The Ugg brand's sales fell by 1.1 percent to $243.0 million, but gained 0.2 percent on a constant-currency basis, as the brand faced lower domestic wholesale revenues, partially offset by an increase in international wholesale and DTC revenues. Deckers said it was pleased with the reception of Ugg's spring and summer lines, noting that sales of women's shoes and sandals grew by more than 20.0 percent thanks to continued progress in diversifying and de-seasonalizing the Ugg brand.

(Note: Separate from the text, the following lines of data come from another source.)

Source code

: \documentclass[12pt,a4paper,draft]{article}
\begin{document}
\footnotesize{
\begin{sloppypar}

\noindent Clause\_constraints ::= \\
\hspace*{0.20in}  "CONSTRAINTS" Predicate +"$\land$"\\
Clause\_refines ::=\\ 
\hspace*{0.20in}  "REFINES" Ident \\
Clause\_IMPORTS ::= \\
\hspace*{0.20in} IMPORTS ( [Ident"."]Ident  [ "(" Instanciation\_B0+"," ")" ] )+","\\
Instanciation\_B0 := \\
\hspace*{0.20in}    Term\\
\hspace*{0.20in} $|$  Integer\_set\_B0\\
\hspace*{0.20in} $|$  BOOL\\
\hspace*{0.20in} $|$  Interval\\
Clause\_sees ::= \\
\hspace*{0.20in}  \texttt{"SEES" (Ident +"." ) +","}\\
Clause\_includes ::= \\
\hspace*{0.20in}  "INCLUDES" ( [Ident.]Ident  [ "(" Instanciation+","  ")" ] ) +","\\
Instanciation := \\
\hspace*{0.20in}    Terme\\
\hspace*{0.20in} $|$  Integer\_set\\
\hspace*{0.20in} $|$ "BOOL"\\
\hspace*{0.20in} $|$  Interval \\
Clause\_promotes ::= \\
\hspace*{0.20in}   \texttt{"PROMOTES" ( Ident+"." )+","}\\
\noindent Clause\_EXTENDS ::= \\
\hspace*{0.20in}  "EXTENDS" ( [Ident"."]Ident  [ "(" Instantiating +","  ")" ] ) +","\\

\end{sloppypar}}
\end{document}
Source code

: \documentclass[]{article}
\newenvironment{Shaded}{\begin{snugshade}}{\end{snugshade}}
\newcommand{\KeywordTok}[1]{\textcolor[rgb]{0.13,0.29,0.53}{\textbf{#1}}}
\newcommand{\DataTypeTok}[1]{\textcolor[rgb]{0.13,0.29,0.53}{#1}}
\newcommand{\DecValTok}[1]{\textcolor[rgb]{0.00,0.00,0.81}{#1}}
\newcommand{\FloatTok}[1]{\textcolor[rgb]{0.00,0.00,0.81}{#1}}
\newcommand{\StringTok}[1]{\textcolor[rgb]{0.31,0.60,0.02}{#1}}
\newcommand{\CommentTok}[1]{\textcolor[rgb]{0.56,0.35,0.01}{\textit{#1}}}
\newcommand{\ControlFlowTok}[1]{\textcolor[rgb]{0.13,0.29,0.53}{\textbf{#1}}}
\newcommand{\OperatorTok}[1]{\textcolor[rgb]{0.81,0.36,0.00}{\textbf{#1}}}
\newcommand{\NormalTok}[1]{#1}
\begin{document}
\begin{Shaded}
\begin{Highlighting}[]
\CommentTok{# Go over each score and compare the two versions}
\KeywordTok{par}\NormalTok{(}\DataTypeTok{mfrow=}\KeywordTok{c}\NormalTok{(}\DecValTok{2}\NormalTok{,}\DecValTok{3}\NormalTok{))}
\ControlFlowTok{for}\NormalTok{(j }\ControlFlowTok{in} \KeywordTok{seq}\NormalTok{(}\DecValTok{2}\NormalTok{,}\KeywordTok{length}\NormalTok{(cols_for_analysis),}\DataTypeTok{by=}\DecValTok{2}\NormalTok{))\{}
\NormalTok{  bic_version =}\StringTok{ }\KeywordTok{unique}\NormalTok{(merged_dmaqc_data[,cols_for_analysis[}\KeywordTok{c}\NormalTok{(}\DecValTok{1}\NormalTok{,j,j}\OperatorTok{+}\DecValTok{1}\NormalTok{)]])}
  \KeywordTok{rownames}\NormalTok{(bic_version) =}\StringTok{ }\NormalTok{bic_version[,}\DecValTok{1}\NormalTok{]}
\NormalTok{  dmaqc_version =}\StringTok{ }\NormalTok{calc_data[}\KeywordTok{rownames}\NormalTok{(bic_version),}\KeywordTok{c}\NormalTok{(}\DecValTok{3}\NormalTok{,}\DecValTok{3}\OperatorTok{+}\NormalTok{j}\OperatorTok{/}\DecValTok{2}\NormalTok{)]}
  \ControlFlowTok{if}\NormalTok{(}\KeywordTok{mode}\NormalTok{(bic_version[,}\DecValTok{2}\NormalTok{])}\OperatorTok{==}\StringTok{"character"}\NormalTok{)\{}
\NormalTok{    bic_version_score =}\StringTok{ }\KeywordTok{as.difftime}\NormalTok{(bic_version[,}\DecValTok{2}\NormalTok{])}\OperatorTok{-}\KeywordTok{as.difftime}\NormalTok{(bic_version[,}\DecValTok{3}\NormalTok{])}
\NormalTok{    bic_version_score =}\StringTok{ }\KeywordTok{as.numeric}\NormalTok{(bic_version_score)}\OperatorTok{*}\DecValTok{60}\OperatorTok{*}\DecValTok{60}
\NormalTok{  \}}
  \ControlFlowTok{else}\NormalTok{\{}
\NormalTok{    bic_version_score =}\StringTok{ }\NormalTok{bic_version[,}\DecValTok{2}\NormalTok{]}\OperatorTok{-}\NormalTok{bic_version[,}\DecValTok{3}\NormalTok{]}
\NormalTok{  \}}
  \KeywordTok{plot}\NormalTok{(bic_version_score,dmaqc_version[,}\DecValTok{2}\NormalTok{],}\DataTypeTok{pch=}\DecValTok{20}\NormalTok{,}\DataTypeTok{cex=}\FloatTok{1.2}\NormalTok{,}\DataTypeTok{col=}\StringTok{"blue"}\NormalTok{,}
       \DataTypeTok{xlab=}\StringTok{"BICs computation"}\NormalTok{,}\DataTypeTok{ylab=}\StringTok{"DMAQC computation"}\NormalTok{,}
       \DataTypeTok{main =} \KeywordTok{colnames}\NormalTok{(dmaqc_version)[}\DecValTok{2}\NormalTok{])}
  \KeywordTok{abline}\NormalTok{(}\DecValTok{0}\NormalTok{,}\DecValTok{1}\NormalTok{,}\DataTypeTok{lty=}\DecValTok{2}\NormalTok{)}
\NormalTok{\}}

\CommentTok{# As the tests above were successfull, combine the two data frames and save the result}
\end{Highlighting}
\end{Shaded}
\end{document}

Teva's sales declined by 13.3 percent to $51.3 million, or by 13.2 percent in constant currencies, weighed down by a decrease in global wholesale revenues, partially offset by an increase in the DTC business. Meanwhile, revenues from the Sanuk brand dropped by 16.1 percent to $32.3 million, on both a reported and constant-currency basis, due to a decrease in global wholesale and DTC sales. Combined net sales for the company's other brands, which includes Hoka as well as sales in the year-ago period of the discontinued Ahnu brand, increased by 21.2 percent to $42.9 million, or by 22.0 percent in constant currencies.
Total sales to third parties, including the wholesale business and foreign distributors, dipped by 5.8 percent to $219.1 million, or by 5.2 percent on a constant-currency basis. Direct-to-consumer sales fared better, increasing by 3.0 percent to $150.4 million, or by 4.3 percent in constant currencies. In this segment, comparable store sales were flat. The company said it experienced strong demand in its e-commerce channel, which was offset by declines at its retail stores.
Revenues from the U.S. were down by 4.3 percent to $230 million, while sales abroad inched up by 0.9 percent to $139.5 million, or by 4.1 percent in local currencies.
The gross margin gained 2.1 percentage points to 43.0 percent, due to less domestic promotional activity and supply chain improvements, partially offset by foreign exchange headwinds from the strengthening U.S. dollar.
The company ended the quarter with a net loss of $15.7 million, down from a loss of $23.7 million a year ago.
For the full financial year through March, Deckers' revenues were down by 4.5 percent to $1,790 million, or by 4.1 percent in constant currencies. Ugg's sales declined by 4.8 percent to $1,450 million, Teva's sales dipped by 11.5 percent to $117.7 million and Sanuk's sales slumped by 13.6 percent to $91.8 million. Combined revenues from the company's Other Brands increased by 16.2 percent to $129.6 million.
The gross margin was up by 1.5 percentage points to 46.7 percent for the year. Net income tumbled by 100.0 percent to $5.7 million, impacted by charges of $167.5 million related to the write-down of the Sanuk brand's goodwill and intangible assets, retail impairments and other restructuring charges.
The management now anticipates that the $150 million in cumulative savings before reinvestment identified in February 2017 - which will come from cost of sales improvements and SG&A reductions - will drive an improvement in operating profit of $100 million, that will be fully realized by the end of the fiscal year terminating in March 2020.
It said that Deckers is entering the new financial year in a much stronger position compared with a year ago, thanks to the completion of an organizational review, which has given it a clear path forward for improving profitability. Deckers will continue its focus on the four strategic priorities laid out early last year: developing compelling product, focusing on digital, optimizing distribution and implementing cost savings. It now expects sales for the year ending March 31, 2018 to be flat or down by two percent at the most as compared to last year.